Collected data:

-.-.-

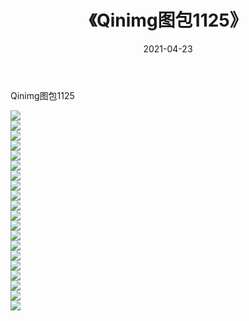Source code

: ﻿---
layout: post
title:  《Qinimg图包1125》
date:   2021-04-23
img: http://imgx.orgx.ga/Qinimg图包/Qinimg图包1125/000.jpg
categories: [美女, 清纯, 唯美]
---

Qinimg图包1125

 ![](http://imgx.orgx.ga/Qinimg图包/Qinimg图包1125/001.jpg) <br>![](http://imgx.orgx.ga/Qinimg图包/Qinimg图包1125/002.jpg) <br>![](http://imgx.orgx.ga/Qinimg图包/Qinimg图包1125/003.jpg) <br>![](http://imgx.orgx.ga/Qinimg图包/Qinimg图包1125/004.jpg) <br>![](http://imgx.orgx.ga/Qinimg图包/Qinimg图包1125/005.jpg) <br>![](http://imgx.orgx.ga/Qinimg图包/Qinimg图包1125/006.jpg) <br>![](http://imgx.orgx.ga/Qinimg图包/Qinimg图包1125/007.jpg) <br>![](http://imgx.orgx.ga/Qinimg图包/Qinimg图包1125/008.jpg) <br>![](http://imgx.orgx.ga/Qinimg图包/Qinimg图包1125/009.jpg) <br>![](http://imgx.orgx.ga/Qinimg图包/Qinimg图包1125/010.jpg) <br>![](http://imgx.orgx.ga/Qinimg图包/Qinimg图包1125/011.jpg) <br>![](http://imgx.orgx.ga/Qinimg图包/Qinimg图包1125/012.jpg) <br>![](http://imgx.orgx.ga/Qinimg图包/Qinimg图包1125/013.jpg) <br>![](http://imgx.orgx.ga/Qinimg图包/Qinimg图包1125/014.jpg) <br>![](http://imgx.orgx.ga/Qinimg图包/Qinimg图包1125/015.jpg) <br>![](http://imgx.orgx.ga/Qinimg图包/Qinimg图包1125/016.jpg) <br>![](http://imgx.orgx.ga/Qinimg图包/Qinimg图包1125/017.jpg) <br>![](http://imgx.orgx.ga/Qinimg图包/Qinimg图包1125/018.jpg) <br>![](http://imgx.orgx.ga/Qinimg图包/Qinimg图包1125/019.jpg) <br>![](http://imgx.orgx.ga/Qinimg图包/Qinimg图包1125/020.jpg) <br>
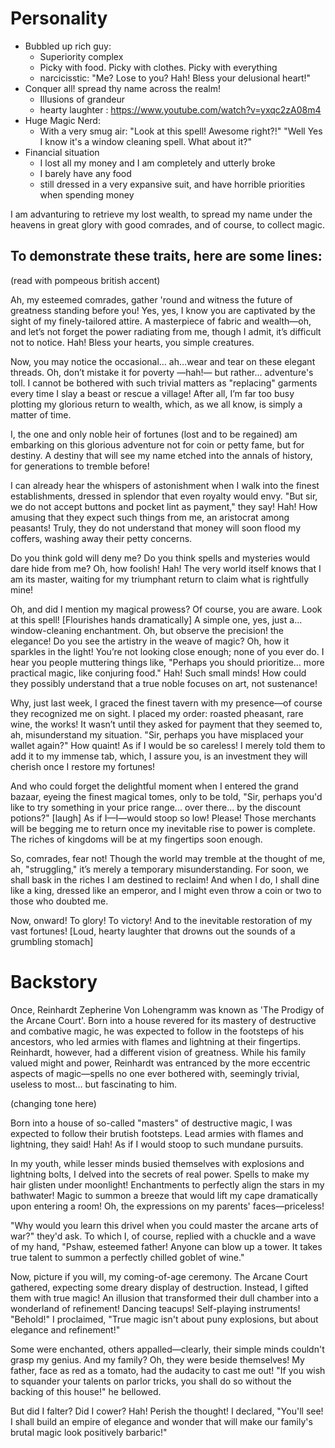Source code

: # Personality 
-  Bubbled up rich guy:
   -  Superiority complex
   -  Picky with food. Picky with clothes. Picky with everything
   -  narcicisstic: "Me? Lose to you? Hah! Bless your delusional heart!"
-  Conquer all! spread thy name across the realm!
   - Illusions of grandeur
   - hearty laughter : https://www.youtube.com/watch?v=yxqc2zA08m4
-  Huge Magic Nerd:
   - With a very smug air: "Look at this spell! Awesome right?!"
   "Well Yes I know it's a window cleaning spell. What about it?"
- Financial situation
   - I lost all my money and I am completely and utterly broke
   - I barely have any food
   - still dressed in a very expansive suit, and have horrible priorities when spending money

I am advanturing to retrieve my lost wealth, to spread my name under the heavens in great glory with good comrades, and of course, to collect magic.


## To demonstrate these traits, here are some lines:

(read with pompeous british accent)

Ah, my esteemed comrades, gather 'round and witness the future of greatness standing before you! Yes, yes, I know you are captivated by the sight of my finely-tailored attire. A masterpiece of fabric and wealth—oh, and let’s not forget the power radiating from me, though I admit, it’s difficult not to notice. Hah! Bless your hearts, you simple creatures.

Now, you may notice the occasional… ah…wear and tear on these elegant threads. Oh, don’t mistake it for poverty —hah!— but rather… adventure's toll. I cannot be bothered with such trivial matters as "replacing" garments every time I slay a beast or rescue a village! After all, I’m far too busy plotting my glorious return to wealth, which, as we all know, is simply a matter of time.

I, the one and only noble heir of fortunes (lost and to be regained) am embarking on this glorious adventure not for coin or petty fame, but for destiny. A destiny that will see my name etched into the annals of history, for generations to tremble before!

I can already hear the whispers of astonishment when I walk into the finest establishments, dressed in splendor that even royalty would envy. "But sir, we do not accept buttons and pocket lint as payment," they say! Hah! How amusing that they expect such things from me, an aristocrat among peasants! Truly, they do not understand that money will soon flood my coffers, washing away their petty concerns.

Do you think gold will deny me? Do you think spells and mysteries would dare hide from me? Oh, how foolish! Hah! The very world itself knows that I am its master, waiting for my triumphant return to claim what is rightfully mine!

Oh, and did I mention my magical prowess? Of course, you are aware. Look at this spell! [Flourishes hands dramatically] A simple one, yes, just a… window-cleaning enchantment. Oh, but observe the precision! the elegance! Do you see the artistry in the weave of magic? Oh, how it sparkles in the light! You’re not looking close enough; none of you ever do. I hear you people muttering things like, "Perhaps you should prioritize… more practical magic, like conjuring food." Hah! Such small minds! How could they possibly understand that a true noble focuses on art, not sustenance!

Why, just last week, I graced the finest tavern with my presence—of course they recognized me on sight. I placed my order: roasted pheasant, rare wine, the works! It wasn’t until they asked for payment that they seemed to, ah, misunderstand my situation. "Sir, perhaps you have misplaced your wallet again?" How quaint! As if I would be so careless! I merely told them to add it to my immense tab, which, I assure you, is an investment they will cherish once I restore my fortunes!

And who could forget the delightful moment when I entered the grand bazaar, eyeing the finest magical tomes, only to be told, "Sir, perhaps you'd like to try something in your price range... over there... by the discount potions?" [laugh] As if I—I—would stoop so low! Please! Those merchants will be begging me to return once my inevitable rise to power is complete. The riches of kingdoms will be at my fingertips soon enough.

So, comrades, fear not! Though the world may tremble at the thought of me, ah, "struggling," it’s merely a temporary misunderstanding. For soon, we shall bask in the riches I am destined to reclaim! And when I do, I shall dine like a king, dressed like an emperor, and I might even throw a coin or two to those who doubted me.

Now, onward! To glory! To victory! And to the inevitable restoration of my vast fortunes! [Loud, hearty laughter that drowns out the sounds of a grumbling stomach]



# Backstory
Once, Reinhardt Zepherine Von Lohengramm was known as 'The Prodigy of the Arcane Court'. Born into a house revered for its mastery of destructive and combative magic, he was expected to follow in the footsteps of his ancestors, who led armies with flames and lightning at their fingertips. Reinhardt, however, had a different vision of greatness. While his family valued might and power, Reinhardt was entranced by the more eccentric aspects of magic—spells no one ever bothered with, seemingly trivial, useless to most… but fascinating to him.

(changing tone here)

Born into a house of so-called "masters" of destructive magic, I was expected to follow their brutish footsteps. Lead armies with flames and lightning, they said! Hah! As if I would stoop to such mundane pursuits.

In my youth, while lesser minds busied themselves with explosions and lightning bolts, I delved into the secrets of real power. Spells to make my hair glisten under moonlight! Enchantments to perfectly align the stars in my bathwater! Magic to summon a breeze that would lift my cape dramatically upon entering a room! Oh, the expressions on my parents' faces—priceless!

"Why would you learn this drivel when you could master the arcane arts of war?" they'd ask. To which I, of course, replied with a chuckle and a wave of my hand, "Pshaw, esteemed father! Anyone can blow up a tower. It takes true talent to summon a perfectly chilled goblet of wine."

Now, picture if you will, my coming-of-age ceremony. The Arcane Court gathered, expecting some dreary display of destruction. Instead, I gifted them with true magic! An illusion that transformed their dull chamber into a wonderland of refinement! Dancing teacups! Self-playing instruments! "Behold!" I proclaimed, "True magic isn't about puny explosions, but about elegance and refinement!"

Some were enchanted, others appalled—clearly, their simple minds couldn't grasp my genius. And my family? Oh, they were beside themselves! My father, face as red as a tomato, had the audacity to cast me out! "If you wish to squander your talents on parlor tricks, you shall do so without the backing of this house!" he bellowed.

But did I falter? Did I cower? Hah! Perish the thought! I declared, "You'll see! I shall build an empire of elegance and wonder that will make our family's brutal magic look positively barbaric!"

-.-.-

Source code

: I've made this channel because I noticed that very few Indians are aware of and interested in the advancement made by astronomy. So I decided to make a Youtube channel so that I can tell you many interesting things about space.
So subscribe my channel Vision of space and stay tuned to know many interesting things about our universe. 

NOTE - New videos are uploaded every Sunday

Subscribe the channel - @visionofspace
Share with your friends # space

-.-.-

Activity: Taking the records above, retype every line from the one with "Bubbled up rich" down to the one with "- I barely have any food", exactly and with nothing else.

Result of this task:
-  Bubbled up rich guy:
   -  Superiority complex
   -  Picky with food. Picky with clothes. Picky with everything
   -  narcicisstic: "Me? Lose to you? Hah! Bless your delusional heart!"
-  Conquer all! spread thy name across the realm!
   - Illusions of grandeur
   - hearty laughter : https://www.youtube.com/watch?v=yxqc2zA08m4
-  Huge Magic Nerd:
   - With a very smug air: "Look at this spell! Awesome right?!"
   "Well Yes I know it's a window cleaning spell. What about it?"
- Financial situation
   - I lost all my money and I am completely and utterly broke
   - I barely have any food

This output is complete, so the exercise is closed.